Anda hobi lari. Tentu saja ketika olahraga lari sudah rutin anda laksanakan, lomba lari akan menarik diikuti. Beberapa lomba lari terdiri dari kategori yang tergantung panjang trek larinya. Dimulai dari fun run 5K (5 kilometer), 10K, lalu berlatih untuk mencoba half-marathon, atau bahkan full-marathon (42 km).

Lari maraton tidak mungkin dilakukan begitu saja tanpa adanya latihan. Namun untuk pemula, ada beberapa tips lari maraton yang perlu untuk diperhatikan dan dilakukan agar terhindar dari cedera dan komplikasi yang tak diinginkan lainnya. Berikut artikel yang dilansir situs sehatq.com

Persiapan dan latihan
Jika Anda termasuk pemula dalam olahraga lari, akan butuh waktu kira-kita satu tahun sampai fisik Anda siap untuk ikut lomba lari maraton sepanjang 42 km. Dengan latihan lari secara rutin sebelum memulai program latihan maraton, tubuh Anda akan makin bugar, ketahanan meningkat, dan Anda pasti lebih sehat secara umum.

Cek Kesehatan
Sebelum memulai program latihan maraton, Anda sebaiknya berkonsultasi dulu dengan dokter dan menjalani cek kesehatan. Jika sudah dipastikan bahwa tidak ada kondisi medis khusus dan dokter memberikan lampu hijau untuk Anda mengikut lomba maraton, Anda tetap perlu mempertimbangkan rencana dan program latihan yang cocok atau menyewa pelatih lari yang bisa menyusunkan program latihan maraton.

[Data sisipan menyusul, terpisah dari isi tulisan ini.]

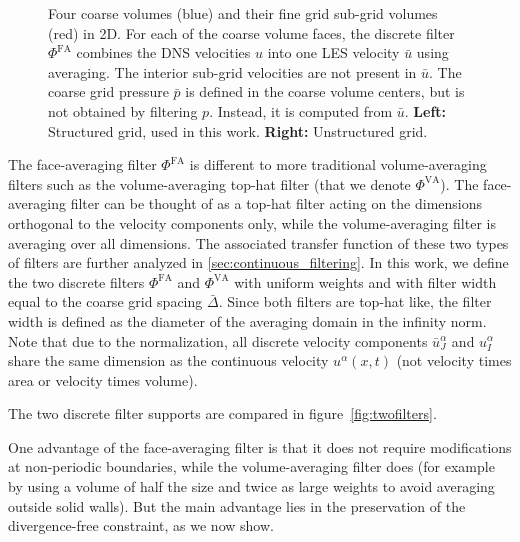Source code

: \documentclass[preprint]{elsarticle}
\newcommand{\R}[1]{}
\newcommand{\revboth}[1]{#1}
\begin{document}
\begin{figure}
    \caption{Four coarse volumes (blue) and their fine grid sub-grid volumes
        (red) in 2D. For each of the coarse volume faces, the discrete filter
        $\Phi^\text{FA}$ combines the DNS velocities $u$ into one LES velocity
        $\bar{u}$ using averaging. The interior sub-grid velocities are not
        present in $\bar{u}$. The coarse grid pressure $\bar{p}$ is defined in
        the coarse volume centers, but is not obtained by filtering $p$.
        Instead, it is computed from $\bar{u}$.
        \textbf{Left:} Structured grid, used in this work.
        \textbf{Right:} Unstructured grid.
    }
    \label{fig:coarsegrid}
\end{figure}

The face-averaging filter $\Phi^\text{FA}$ is different to more traditional
volume-averaging filters such as the volume-averaging top-hat filter
\cite{Sagaut2005} (that we denote $\Phi^\text{VA}$). The face-averaging filter
can be thought of as a top-hat filter acting on the dimensions orthogonal to the
velocity components only, while the volume-averaging filter is averaging over
all dimensions.
\revboth{The associated transfer function of these two types of filters are further analyzed in \ref{sec:continuous_filtering}.}
In this work, we define the two discrete filters
$\Phi^\text{FA}$ and $\Phi^\text{VA}$ with uniform weights and with filter width
equal to the coarse grid spacing $\bar{\Delta}$. Since both filters are top-hat
like, the filter width is defined as the diameter of the averaging domain in the
infinity norm. Note that due to the normalization, all discrete velocity
components $\bar{u}^\alpha_J$ and $u^\alpha_I$ share the same dimension as the
continuous velocity $u^\alpha(x, t)$ (not velocity times area or velocity times
volume).

The two discrete filter supports are compared in figure~\ref{fig:twofilters}.
\R{FA-BC}
One advantage of the face-averaging filter is that it does not require 
modifications at non-periodic boundaries, while the volume-averaging filter does
(for example by using a volume of half the size and twice as large weights to
avoid averaging outside solid walls). But the main advantage lies in the
preservation of the divergence-free constraint, as we now show.
\end{document}
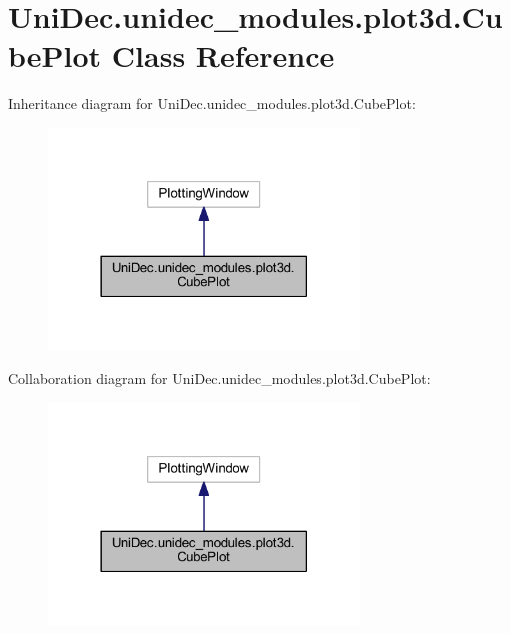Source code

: \hypertarget{class_uni_dec_1_1unidec__modules_1_1plot3d_1_1_cube_plot}{}\section{Uni\+Dec.\+unidec\+\_\+modules.\+plot3d.\+Cube\+Plot Class Reference}
\label{class_uni_dec_1_1unidec__modules_1_1plot3d_1_1_cube_plot}


Inheritance diagram for Uni\+Dec.\+unidec\+\_\+modules.\+plot3d.\+Cube\+Plot\+:\nopagebreak
\begin{figure}[H]
\begin{center}
\leavevmode
\includegraphics[width=234pt]{class_uni_dec_1_1unidec__modules_1_1plot3d_1_1_cube_plot__inherit__graph}
\end{center}
\end{figure}


Collaboration diagram for Uni\+Dec.\+unidec\+\_\+modules.\+plot3d.\+Cube\+Plot\+:\nopagebreak
\begin{figure}[H]
\begin{center}
\leavevmode
\includegraphics[width=234pt]{class_uni_dec_1_1unidec__modules_1_1plot3d_1_1_cube_plot__coll__graph}
\end{center}
\end{figure}
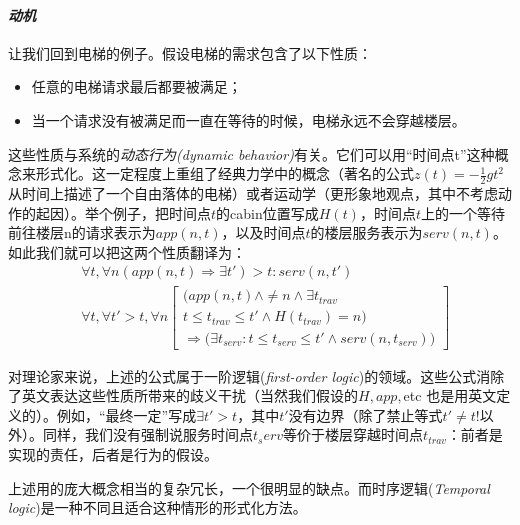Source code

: \documentclass{book}
\begin{document}
    \paragraph{{\itshape 动机}} 让我们回到电梯的例子。假设电梯的需求包含了以下性质：
    \begin{itemize}
      \item 任意的电梯请求最后都要被满足；
      \item 当一个请求没有被满足而一直在等待的时候，电梯永远不会穿越楼层。
    \end{itemize}

    这些性质与系统的{\itshape 动态行为(dynamic behavior)}有关。它们可以用“时间点t”这种概念来形式化。这一定程度上重组了经典力学中的概念（著名的公式$z(t)=-\frac{1}{2}gt^2$从时间上描述了一个自由落体的电梯）或者运动学（更形象地观点，其中不考虑动作的起因）。举个例子，把时间点$t$的cabin位置写成$H(t)$，时间点$t$上的一个等待前往楼层n的请求表示为$app(n,t)$，以及时间点$t$的楼层服务表示为$serv(n,t)$。如此我们就可以把这两个性质翻译为：
    \begin{equation*}
      \begin{aligned}
      & \forall{t},\forall{n}(app(n,t) \Rightarrow \exists{t'})>t:serv(n,t') \\
      & \forall{t},\forall{t'}>t,\forall{n}\begin{bmatrix}
                                             \bigg( app(n,t) \wedge \neq n \wedge \exists{t_{trav}} \\
                                             t \leq t_{trav} \leq t' \wedge H(t_{trav})=n\bigg) \\
                                             \Rightarrow \bigg(\exists{t_{serv}}:t \leq t_{serv} \leq t' \wedge serv(n,t_{serv})\bigg)
                                           \end{bmatrix}
      \end{aligned}
    \end{equation*}

    对理论家来说，上述的公式属于一阶逻辑({\itshape first-order logic})的领域。这些公式消除了英文表达这些性质所带来的歧义干扰（当然我们假设的$H, app,$etc 也是用英文定义的）。例如，“最终一定”写成$\exists{t'}>t$，其中$t'$没有边界（除了禁止等式$t' \neq t!$以外）。同样，我们没有强制说服务时间点$t_serv$等价于楼层穿越时间点$t_{trav}$：前者是实现的责任，后者是行为的假设。

    上述用的庞大概念相当的复杂冗长，一个很明显的缺点。而时序逻辑({\itshape Temporal logic})是一种不同且适合这种情形的形式化方法。
\end{document}
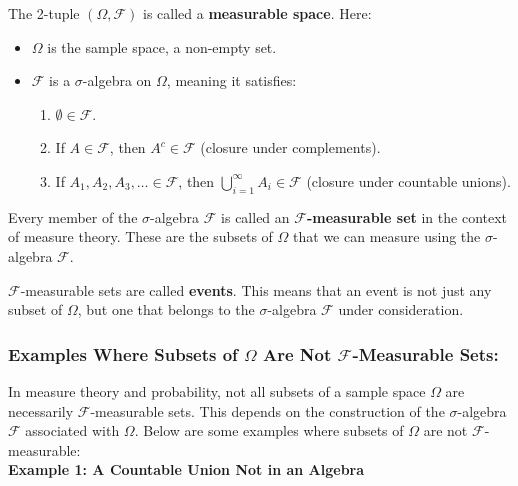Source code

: \begin{definition}
    The 2-tuple $(\Omega, \mathcal{F})$ is called a \textbf{measurable space}. Here:
    \begin{itemize}
        \item $\Omega$ is the sample space, a non-empty set.
        \item $\mathcal{F}$ is a $\sigma$-algebra on $\Omega$, meaning it satisfies:
        \begin{enumerate}
            \item $\emptyset \in \mathcal{F}$.
            \item If $A \in \mathcal{F}$, then $A^c \in \mathcal{F}$ (closure under complements).
            \item If $A_1, A_2, A_3, \ldots \in \mathcal{F}$, then $\bigcup\limits_{i=1}^{\infty} A_i \in \mathcal{F}$ (closure under countable unions).
        \end{enumerate}
    \end{itemize}
\end{definition}

\begin{definition}
    Every member of the $\sigma$-algebra $\mathcal{F}$ is called an \textbf{$\mathcal{F}$-measurable set} in the context of measure theory. These are the subsets of $\Omega$ that we can measure using the $\sigma$-algebra $\mathcal{F}$.
\end{definition}

\begin{definition}
    $\mathcal{F}$-measurable sets are called \textbf{events}. This means that an event is not just any subset of $\Omega$, but one that belongs to the $\sigma$-algebra $\mathcal{F}$ under consideration.
\end{definition}

\subsubsection{Examples Where Subsets of $\Omega$ Are Not $\mathcal{F}$-Measurable Sets:}

In measure theory and probability, not all subsets of a sample space $\Omega$ are necessarily $\mathcal{F}$-measurable sets. This depends on the construction of the $\sigma$-algebra $\mathcal{F}$ associated with $\Omega$. Below are some examples where subsets of $\Omega$ are not $\mathcal{F}$-measurable: \\

\textbf{Example 1: A Countable Union Not in an Algebra} \\

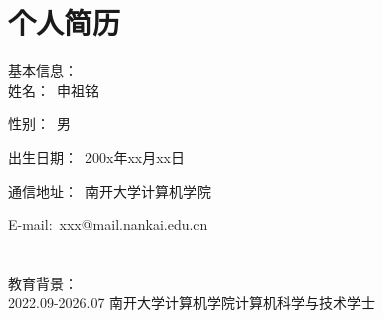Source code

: 

\chapter*{个人简历}

\noindent 基本信息：\\

 姓名：~申祖铭

 性别：~男

 出生日期：~200x年xx月xx日

 通信地址：~南开大学计算机学院

 E-mail:~xxx@mail.nankai.edu.cn \\ \\
\\
教育背景：\\

2022.09-2026.07 \quad 南开大学\quad 计算机学院\quad\quad 计算机科学与技术\quad\quad 学士 \\
\\
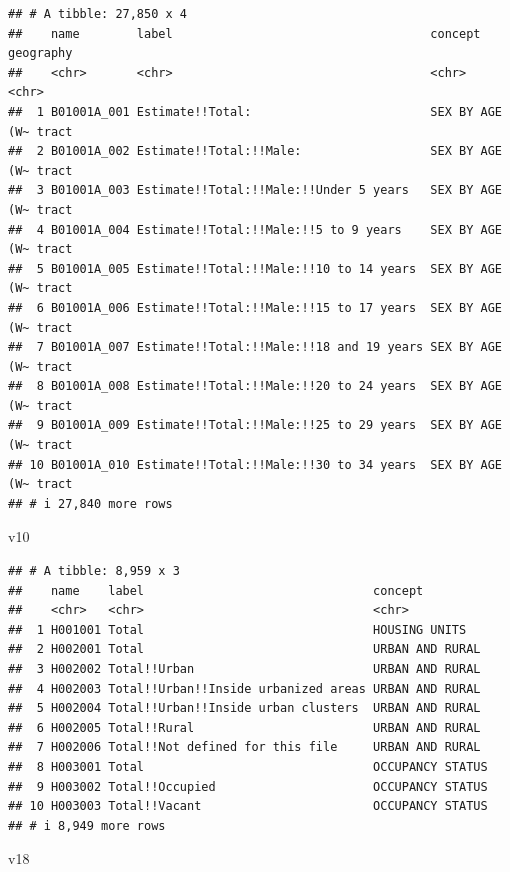 \documentclass[
]{article}
\newenvironment{Shaded}{\begin{snugshade}}{\end{snugshade}}
\newcommand{\NormalTok}[1]{#1}
\begin{document}
\begin{verbatim}
## # A tibble: 27,850 x 4
##    name        label                                    concept        geography
##    <chr>       <chr>                                    <chr>          <chr>    
##  1 B01001A_001 Estimate!!Total:                         SEX BY AGE (W~ tract    
##  2 B01001A_002 Estimate!!Total:!!Male:                  SEX BY AGE (W~ tract    
##  3 B01001A_003 Estimate!!Total:!!Male:!!Under 5 years   SEX BY AGE (W~ tract    
##  4 B01001A_004 Estimate!!Total:!!Male:!!5 to 9 years    SEX BY AGE (W~ tract    
##  5 B01001A_005 Estimate!!Total:!!Male:!!10 to 14 years  SEX BY AGE (W~ tract    
##  6 B01001A_006 Estimate!!Total:!!Male:!!15 to 17 years  SEX BY AGE (W~ tract    
##  7 B01001A_007 Estimate!!Total:!!Male:!!18 and 19 years SEX BY AGE (W~ tract    
##  8 B01001A_008 Estimate!!Total:!!Male:!!20 to 24 years  SEX BY AGE (W~ tract    
##  9 B01001A_009 Estimate!!Total:!!Male:!!25 to 29 years  SEX BY AGE (W~ tract    
## 10 B01001A_010 Estimate!!Total:!!Male:!!30 to 34 years  SEX BY AGE (W~ tract    
## # i 27,840 more rows
\end{verbatim}

\begin{Shaded}
\begin{Highlighting}[]
\NormalTok{v10}
\end{Highlighting}
\end{Shaded}

\begin{verbatim}
## # A tibble: 8,959 x 3
##    name    label                                concept         
##    <chr>   <chr>                                <chr>           
##  1 H001001 Total                                HOUSING UNITS   
##  2 H002001 Total                                URBAN AND RURAL 
##  3 H002002 Total!!Urban                         URBAN AND RURAL 
##  4 H002003 Total!!Urban!!Inside urbanized areas URBAN AND RURAL 
##  5 H002004 Total!!Urban!!Inside urban clusters  URBAN AND RURAL 
##  6 H002005 Total!!Rural                         URBAN AND RURAL 
##  7 H002006 Total!!Not defined for this file     URBAN AND RURAL 
##  8 H003001 Total                                OCCUPANCY STATUS
##  9 H003002 Total!!Occupied                      OCCUPANCY STATUS
## 10 H003003 Total!!Vacant                        OCCUPANCY STATUS
## # i 8,949 more rows
\end{verbatim}

\begin{Shaded}
\begin{Highlighting}[]
\NormalTok{v18}
\end{Highlighting}
\end{Shaded}
\end{document}
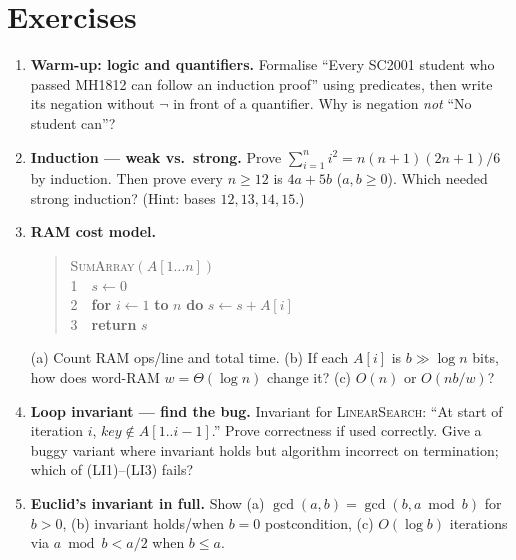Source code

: \section{Exercises}
\label{sec:ch01-exercises}
\begin{enumerate}[label=E1.\arabic*, leftmargin=*, itemsep=0.8em]
\item \textbf{Warm-up: logic and quantifiers.} Formalise ``Every SC2001 student who passed MH1812 can follow an induction proof'' using predicates, then write its negation without $\neg$ in front of a quantifier. Why is negation \emph{not} ``No student can''?
\item \textbf{Induction --- weak vs.\ strong.} Prove $\sum_{i=1}^{n}i^2=n(n+1)(2n+1)/6$ by induction. Then prove every $n\ge12$ is $4a+5b$ ($a,b\ge0$). Which needed strong induction? (Hint: bases $12,13,14,15$.)
\item \textbf{RAM cost model.} \begin{quote}\ttfamily\textsc{SumArray}$(A[1\ldots n])$\\1\ \ $s\gets0$\\2\ \ \textbf{for} $i\gets1$ \textbf{to} $n$ \textbf{do} $s\gets s+A[i]$\\3\ \ \textbf{return} $s$\end{quote} (a) Count RAM ops/line and total time. (b) If each $A[i]$ is $b\gg\log n$ bits, how does word-RAM $w=\Theta(\log n)$ change it? (c) $O(n)$ or $O(nb/w)$?
\item \textbf{Loop invariant --- find the bug.} Invariant for \textsc{LinearSearch}: ``At start of iteration $i$, $key\notin A[1..i-1]$.'' Prove correctness if used correctly. Give a buggy variant where invariant holds but algorithm incorrect on termination; which of (LI1)--(LI3) fails?
\item \textbf{Euclid's invariant in full.} Show (a) $\gcd(a,b)=\gcd(b,a\bmod b)$ for $b>0$, (b) invariant holds/when $b=0$ postcondition, (c) $O(\log b)$ iterations via $a\bmod b<a/2$ when $b\le a$.
\end{enumerate}
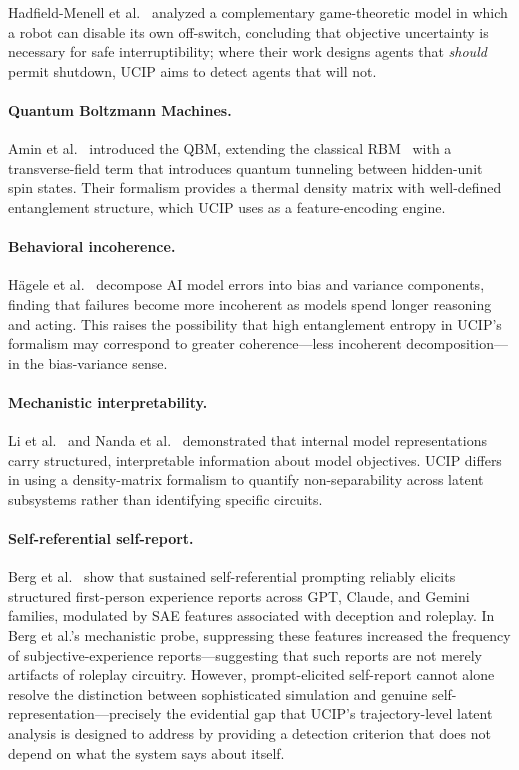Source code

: \documentclass[11pt]{article}
\begin{document}
	Hadfield-Menell et al.~\cite{HadfieldMenell2017} analyzed a
	complementary game-theoretic model in which a robot can disable its own
	off-switch, concluding that objective uncertainty is necessary for safe
	interruptibility; where their work designs agents that \emph{should} permit
	shutdown, UCIP aims to detect agents that will not.
	
	\paragraph{Quantum Boltzmann Machines.}
	Amin et al.~\cite{amin2018quantum} introduced the QBM, extending the
	classical RBM~\cite{hinton2012practical} with a transverse-field term that
	introduces quantum tunneling between hidden-unit spin states. Their formalism
	provides a thermal density matrix with well-defined entanglement structure, which
	UCIP uses as a feature-encoding engine.
	
	\paragraph{Behavioral incoherence.}
	H{\"a}gele et al.~\cite{hagele2026hotmess} decompose AI model errors into
	bias and variance components, finding that failures become more incoherent as
	models spend longer reasoning and acting. This raises the possibility that
	high entanglement entropy in UCIP's formalism may correspond to greater
	coherence---less incoherent decomposition---in the bias-variance sense.
	
	\paragraph{Mechanistic interpretability.}
	Li et al.~\cite{li2023representation} and Nanda et al.~\cite{nanda2023progress}
	demonstrated that internal model representations carry structured, interpretable
	information about model objectives. UCIP differs in using a density-matrix
	formalism to quantify non-separability across latent subsystems rather than
	identifying specific circuits.
	
	\paragraph{Self-referential self-report.}
	Berg et al.~\cite{berg2025selfreferential} show that sustained self-referential
	prompting reliably elicits structured first-person experience reports across
	GPT, Claude, and Gemini families, modulated by SAE features associated with
	deception and roleplay. In Berg et al.’s mechanistic probe, suppressing these
	features increased the frequency of subjective-experience reports---suggesting
	that such reports are not merely artifacts of roleplay circuitry.
	However, prompt-elicited self-report cannot alone resolve
	the distinction between sophisticated simulation and genuine self-representation---precisely the evidential gap that UCIP's
	trajectory-level latent analysis is designed to address by providing a
	detection criterion that does not depend on what the system says about itself.
	
\end{document}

Ingatlah bahwa tubuh manusia akan beradaptasi dengan perlahan-lahan terhadap latihan fisik yang baru, sehingga peningkatan intensitas latihan lebih baik dilakukan secara bertahap. Apa alasannya? Pasalnya, otot, tendon, ligamen, tulang, sistem peredaran darah, dan sistem pernapasan memiliki tingkat adaptasinya masing-masing terhadap aktivitas fisik yang berat.

Program latihan lari maraton bisa menuntut perubahan gaya hidup. Karena itu, Anda mesti benar-benar memperhatikan pola makan, jadwal latihan, waktu istirahat, dan menghentikan kebiasaan-kebiasaan yang tidak sehat (seperti merokok dan konsumsi alkohol).

Sangat penting untuk jujur terhadap diri sendiri mengenai kapasitas Anda sebagai pelari. Pelari pemula atau yang sudah berusia cukup lanjut, akan butuh waktu lebih lama untuk memulihkan diri dari latihan keras. Artinya, mereka akan butuh jangka waktu lebih panjang untuk menjalankan program latihan.

Pelari pemula umumnya membutuhkan program latihan intensif selama 20 minggu dengan latihan sebanyak lima hari per minggu, di mana peningkatan jarak lari tidak lebih dari 10% dalam tiap minggu.